MerchantCircle Launches Local Content Studio

MerchantCircle is joining the ranks of companies creating local and vertical content, including Demand Media, Associated Content, Examiner.com, AOL’s Seed and Patch, Perfect Market, Helium, Brafton Media and others. MC’s new Local Content Studio is being helmed by Andy Halliday, who many of us remember as former head of eCommerce at Excite@Home, who has since been engaged in several entrepreneurial efforts.

The basic idea for MC’s Local Content Studios, and the others, is to create optimized content that can be used to economically and efficiently spur local traffic to its directories and profiles, while driving ad impressions. Presumably, MC will have an edge over rivals via 1.3 million SMBs that have claimed profiles on the service, covering 95 percent of U.S. communities.

The SMBs may be seeking to build attention for themselves (i.e. real estate agents), and/or earn awards or make a little cash –$1 or $2 per article. The cash can eventually add up: some SMBs, in early testing, are already being sent checks for $300 and up.

The Studio is, in fact, may be seen as an extension of MC’s Answers division, launched last September, in which members are encouraged to provide their expertise on a wide range of subjects (where to fix, how to fix, etc.). Both efforts are part of a broader effort to broaden Merchant Circle’s identity and engagement with consumers and businesses beyond the core directory.

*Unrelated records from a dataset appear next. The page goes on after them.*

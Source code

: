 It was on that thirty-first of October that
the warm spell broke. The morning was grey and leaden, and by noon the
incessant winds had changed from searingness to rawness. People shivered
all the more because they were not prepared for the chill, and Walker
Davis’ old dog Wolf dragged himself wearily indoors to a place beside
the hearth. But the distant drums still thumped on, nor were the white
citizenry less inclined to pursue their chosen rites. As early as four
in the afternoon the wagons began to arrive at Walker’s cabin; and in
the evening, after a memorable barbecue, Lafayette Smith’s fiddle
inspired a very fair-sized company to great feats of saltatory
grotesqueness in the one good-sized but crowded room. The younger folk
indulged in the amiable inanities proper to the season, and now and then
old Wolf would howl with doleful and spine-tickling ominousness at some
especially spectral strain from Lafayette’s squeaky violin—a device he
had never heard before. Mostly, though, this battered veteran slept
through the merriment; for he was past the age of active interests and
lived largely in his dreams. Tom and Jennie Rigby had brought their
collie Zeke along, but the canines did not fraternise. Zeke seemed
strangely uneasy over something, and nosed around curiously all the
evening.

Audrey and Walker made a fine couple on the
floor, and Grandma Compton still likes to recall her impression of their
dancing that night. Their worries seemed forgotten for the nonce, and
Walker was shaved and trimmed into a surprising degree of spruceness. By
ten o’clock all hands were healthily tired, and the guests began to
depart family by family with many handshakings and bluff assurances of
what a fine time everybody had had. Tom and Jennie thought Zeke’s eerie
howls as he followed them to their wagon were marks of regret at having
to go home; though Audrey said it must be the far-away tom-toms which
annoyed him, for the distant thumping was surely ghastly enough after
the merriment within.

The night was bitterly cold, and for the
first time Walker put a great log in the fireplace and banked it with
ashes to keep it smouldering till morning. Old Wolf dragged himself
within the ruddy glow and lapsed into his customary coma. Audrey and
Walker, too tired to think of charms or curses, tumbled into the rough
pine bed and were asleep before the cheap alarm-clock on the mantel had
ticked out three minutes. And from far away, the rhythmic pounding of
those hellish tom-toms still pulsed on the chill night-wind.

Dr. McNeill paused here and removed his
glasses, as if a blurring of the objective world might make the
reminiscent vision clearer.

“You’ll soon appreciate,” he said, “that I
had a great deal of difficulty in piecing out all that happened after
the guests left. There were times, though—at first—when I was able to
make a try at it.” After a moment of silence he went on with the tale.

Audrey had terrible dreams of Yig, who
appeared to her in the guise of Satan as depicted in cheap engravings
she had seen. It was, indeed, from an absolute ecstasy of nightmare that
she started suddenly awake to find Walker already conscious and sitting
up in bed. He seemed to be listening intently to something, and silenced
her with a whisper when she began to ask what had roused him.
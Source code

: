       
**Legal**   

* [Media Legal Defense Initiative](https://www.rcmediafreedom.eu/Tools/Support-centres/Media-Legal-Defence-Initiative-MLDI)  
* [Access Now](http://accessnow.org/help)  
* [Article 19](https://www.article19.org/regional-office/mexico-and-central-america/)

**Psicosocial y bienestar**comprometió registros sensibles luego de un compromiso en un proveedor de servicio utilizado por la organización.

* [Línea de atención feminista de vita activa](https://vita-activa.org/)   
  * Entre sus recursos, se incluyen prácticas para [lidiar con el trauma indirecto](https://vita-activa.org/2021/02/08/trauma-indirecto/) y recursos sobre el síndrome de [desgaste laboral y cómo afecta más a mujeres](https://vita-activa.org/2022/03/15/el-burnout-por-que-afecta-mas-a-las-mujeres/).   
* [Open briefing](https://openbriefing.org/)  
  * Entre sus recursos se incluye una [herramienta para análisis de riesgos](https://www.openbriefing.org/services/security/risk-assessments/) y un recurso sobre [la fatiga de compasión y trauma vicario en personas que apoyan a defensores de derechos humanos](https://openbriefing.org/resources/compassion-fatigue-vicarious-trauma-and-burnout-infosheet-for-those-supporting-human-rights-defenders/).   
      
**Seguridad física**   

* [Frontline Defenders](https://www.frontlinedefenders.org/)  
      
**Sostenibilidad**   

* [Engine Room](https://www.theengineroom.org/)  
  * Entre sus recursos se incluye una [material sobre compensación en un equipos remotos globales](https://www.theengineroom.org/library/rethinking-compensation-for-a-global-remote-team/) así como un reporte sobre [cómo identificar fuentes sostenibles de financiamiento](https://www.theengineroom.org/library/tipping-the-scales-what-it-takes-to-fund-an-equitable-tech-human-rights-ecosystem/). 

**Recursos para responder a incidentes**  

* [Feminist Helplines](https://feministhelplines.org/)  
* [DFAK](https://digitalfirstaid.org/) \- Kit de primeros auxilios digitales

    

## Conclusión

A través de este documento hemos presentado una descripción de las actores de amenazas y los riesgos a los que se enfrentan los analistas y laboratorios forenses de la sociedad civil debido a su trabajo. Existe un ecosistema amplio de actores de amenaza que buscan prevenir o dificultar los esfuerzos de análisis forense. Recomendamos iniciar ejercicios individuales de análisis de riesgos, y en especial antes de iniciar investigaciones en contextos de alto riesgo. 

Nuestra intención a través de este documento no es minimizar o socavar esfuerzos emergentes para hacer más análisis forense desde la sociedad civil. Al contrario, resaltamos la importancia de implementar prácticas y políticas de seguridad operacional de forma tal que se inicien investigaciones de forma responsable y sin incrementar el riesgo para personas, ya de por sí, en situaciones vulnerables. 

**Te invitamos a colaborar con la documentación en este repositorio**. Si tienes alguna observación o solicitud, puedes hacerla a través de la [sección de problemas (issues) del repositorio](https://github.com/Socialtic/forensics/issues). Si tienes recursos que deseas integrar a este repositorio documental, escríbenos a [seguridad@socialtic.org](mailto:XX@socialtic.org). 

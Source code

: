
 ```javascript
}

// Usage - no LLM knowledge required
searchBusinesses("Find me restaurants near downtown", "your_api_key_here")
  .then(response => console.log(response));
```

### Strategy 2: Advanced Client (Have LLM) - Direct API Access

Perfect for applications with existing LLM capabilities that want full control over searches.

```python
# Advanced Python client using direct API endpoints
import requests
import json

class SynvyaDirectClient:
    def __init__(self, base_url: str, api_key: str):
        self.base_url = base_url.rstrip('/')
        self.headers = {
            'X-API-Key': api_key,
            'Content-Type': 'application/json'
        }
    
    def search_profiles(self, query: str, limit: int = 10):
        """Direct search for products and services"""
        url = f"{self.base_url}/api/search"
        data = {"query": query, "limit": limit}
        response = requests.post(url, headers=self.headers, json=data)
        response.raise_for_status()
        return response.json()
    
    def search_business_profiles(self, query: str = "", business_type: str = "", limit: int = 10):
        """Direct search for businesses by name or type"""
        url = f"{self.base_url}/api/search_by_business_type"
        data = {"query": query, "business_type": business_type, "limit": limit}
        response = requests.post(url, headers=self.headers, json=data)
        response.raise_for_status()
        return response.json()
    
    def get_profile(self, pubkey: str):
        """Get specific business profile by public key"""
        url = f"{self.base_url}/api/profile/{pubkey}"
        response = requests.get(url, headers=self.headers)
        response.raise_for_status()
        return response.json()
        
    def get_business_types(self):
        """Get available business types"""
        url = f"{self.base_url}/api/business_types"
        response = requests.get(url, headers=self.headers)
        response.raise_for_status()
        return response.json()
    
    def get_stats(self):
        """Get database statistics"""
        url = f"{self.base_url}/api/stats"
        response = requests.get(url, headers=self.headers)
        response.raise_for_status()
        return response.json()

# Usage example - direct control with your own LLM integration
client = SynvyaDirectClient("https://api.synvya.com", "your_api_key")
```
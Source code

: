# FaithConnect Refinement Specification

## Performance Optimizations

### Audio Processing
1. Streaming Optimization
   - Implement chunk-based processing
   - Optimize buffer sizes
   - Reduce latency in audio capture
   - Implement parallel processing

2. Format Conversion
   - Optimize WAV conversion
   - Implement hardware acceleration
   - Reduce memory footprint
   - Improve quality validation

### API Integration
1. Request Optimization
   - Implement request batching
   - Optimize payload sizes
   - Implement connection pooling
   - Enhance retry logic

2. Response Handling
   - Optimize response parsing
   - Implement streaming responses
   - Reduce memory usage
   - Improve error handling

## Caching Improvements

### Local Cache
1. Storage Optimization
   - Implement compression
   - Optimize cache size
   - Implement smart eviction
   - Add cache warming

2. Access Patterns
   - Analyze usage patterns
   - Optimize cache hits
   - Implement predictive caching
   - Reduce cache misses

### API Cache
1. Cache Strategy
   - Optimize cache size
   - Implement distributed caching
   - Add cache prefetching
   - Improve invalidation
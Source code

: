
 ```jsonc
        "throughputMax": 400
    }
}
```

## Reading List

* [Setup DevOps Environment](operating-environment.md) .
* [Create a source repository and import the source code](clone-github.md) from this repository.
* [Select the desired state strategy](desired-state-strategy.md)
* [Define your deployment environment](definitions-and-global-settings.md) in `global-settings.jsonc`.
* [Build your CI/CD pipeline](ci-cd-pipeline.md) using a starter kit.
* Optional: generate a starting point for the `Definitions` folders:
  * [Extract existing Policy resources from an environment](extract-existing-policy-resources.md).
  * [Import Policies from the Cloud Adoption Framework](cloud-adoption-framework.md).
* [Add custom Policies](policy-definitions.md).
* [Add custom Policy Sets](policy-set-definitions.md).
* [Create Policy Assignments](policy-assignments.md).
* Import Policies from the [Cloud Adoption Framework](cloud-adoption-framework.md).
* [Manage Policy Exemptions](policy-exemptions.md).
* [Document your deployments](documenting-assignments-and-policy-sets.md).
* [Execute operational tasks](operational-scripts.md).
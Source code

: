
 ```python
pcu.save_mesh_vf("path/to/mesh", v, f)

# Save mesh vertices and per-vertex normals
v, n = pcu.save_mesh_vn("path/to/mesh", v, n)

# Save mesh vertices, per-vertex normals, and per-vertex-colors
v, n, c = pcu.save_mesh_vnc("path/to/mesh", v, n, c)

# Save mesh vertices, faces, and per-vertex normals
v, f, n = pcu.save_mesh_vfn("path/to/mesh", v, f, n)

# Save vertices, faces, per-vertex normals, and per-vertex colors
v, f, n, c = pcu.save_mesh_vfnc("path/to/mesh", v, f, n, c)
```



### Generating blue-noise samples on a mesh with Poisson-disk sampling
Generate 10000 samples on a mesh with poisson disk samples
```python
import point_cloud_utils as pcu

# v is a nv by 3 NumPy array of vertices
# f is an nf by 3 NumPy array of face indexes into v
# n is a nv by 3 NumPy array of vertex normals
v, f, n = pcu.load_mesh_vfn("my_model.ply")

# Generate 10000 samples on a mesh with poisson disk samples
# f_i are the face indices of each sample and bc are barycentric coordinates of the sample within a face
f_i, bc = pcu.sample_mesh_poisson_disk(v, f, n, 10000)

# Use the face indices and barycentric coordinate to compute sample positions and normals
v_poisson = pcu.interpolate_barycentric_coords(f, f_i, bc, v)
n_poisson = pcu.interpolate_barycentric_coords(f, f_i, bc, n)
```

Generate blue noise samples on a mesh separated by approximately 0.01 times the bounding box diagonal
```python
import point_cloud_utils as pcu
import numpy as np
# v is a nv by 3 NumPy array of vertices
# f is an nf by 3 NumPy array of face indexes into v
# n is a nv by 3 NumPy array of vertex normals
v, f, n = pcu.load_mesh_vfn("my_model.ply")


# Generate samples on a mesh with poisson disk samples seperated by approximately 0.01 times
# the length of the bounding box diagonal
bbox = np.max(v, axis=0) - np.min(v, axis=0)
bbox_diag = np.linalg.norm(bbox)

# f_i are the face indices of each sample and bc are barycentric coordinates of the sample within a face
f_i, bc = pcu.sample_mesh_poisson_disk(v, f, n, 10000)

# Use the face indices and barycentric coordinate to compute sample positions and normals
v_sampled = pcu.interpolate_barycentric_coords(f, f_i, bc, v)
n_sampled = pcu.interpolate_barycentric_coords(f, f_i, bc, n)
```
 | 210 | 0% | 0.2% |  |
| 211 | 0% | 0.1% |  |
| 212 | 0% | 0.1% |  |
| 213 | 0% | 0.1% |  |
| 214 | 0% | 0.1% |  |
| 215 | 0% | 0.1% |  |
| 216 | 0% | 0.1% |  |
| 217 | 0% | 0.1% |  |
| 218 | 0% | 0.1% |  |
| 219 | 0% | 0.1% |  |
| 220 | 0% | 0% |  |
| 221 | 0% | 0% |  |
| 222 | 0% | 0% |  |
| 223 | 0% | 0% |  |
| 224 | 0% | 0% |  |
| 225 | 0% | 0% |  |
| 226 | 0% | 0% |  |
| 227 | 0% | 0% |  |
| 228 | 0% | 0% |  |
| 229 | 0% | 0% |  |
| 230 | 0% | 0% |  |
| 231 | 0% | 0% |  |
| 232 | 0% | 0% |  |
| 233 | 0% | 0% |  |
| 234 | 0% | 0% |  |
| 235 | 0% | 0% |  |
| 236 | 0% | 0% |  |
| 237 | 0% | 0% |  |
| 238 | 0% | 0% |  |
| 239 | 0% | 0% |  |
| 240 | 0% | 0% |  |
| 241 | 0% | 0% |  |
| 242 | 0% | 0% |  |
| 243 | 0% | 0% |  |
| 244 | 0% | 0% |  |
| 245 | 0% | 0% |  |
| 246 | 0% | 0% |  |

At the heart of The Studios is an online authoring and publishing system which can support thousands of simultaneous content development projects. The projects can be claimed by local merchant members or other writers remotely, submitted, reviewed for approval or corrections, and published to local and topical “Expert Pages.”

Merchant Circle VP Darren Waddell says that the creation of the Studio does not alter Merchant Circle’s extensive and successful relationship with Demand Media, which includes syndication of MC’s Answers, domain registration for MC members, and expert articles and other content to MC profiles for $9.95 per month, among other activities.

MerchantCircle’s efforts to launch more local content is not occurring in a vacuum. We have watched with interest as Yahoo has been developing local news and information via the hiring of writers in New York and San Francisco, and recruitment of writer/editors in San Jose, Chicago and Denver, per reporting in Paid Content. Their written and edited material will likely be paired with material from Associated Content, which Yahoo purchased this spring. It represents a very different take than Patch.com, which is hiring journalists for hyperlocal reporting in up to 500 communities.